Do Not Disturb
March 7, 2012 1 Comment
We have this:
The wife hath not power of her own body, but the husband: and likewise also the husband hath not power of his own body, but the wife. I Corinthians 7:4 KJV
What is a Christian couple to make of this verse in the context of Paul’s teaching about sexual intimacy in marriage?
As the preceding verse establishes that a husband or wife owes their mate to be sexually generous (due benevolence), verse 4 specifically defines that duty. Each spouse has delegated authority to sexually please their spouse’s body. We give (delegate) that authority to our mate upon marrying them.
Allow your husband or wife to sexually please you! How?
- Say what you want so you can get what you say. Psychic powers shouldn’t be a prerequisite for marrying you.
- Be willing to try new sexual activities. Your mate delights in delighting them. Don’t frustrate their efforts by responding with fear.
- If your mate proposes something that offends your faith, let them know. Explain how. Work with them to come up with an alternate activity.
- Take care of your body…which is their body! Eat right. Exercise. Difficulties with erection, vaginal lubrication, energy and overall libido are often a direct result of sedentary lifestyles and terrible diets.
- MAKE time to be with your spouse. If time is an issue, TAKE the time. If your schedules make it hard to make or take time for sex, STEAL time. Sexual intimacy is an essential part of the marriage experience.

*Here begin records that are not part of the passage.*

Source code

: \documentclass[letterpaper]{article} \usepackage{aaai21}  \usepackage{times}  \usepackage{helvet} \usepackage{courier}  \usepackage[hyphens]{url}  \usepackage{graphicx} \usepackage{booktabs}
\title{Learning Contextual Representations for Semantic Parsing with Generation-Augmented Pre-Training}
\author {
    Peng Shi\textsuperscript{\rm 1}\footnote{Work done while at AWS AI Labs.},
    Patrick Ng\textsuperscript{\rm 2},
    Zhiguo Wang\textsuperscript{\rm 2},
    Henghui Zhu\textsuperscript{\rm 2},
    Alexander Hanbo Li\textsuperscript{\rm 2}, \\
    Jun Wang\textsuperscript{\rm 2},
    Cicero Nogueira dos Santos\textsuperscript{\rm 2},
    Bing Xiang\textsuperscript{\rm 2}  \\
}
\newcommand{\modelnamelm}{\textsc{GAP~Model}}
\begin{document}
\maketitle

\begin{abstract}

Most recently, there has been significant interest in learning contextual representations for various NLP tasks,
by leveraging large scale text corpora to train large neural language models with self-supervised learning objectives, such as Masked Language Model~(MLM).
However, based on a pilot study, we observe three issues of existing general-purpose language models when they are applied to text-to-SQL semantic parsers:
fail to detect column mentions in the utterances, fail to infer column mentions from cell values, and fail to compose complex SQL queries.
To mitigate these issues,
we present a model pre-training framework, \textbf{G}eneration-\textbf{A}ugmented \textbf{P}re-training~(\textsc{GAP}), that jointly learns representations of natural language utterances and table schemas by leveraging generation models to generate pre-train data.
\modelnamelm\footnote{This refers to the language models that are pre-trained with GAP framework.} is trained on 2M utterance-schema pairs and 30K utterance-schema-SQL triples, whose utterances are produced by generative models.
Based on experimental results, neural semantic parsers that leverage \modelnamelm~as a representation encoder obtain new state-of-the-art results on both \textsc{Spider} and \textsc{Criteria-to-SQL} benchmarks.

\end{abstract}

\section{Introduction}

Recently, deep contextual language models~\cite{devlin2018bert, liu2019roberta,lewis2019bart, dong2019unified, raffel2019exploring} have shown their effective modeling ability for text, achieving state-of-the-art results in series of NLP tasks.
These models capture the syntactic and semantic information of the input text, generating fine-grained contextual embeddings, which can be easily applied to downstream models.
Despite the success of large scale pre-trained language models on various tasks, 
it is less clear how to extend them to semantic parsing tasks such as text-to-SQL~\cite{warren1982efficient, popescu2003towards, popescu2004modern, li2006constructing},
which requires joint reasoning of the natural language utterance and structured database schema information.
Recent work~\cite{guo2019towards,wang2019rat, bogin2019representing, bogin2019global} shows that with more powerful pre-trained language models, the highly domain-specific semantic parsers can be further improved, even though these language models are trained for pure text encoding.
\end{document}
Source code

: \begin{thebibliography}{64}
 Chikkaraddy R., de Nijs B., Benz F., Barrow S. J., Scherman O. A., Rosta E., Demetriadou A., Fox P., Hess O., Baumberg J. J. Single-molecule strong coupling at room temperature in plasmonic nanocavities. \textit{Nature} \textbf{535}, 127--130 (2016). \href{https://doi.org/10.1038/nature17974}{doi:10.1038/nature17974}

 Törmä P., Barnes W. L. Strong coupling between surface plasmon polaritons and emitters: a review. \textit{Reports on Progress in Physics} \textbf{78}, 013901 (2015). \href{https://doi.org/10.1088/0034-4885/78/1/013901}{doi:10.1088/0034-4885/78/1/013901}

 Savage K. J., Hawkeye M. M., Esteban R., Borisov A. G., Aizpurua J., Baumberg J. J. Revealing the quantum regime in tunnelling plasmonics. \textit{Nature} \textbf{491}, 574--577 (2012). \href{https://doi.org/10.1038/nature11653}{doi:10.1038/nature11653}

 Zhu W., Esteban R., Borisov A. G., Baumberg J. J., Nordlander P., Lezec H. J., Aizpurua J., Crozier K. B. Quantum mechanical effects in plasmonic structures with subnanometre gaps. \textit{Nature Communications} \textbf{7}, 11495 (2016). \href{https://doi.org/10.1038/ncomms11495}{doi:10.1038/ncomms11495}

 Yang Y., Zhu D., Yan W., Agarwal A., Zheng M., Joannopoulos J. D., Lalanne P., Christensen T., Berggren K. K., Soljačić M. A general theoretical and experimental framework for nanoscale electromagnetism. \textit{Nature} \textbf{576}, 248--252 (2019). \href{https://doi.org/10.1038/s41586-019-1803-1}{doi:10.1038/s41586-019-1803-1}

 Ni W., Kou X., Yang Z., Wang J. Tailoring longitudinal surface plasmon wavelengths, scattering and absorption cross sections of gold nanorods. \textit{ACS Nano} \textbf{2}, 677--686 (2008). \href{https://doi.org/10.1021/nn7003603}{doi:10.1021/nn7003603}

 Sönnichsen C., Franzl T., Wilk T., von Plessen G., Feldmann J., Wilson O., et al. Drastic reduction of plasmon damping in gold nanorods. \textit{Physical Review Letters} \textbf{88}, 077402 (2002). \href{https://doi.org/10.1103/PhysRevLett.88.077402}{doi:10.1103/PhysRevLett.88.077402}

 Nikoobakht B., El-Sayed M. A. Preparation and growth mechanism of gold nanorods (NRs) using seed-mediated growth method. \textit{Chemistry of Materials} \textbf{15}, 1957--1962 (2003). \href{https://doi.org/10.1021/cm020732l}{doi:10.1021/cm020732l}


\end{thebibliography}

- Lay off the mediums that destroy a healthy sense of sexuality. We’re not desperate housewives. We don’t need to have sex like porn stars. And stereotypical portrayals of male and female perspectives of sex needn’t apply to us. Don’t conform to society’s sexual norms. Transform to God’s. (Rom. 12:2)
- When being sexually intimate with your mate, be present! Physical presence is insufficient. Be present in every way…including mentally.
Bottomline: We must allow our mate to please us by not sabotaging their efforts by our lack of effort!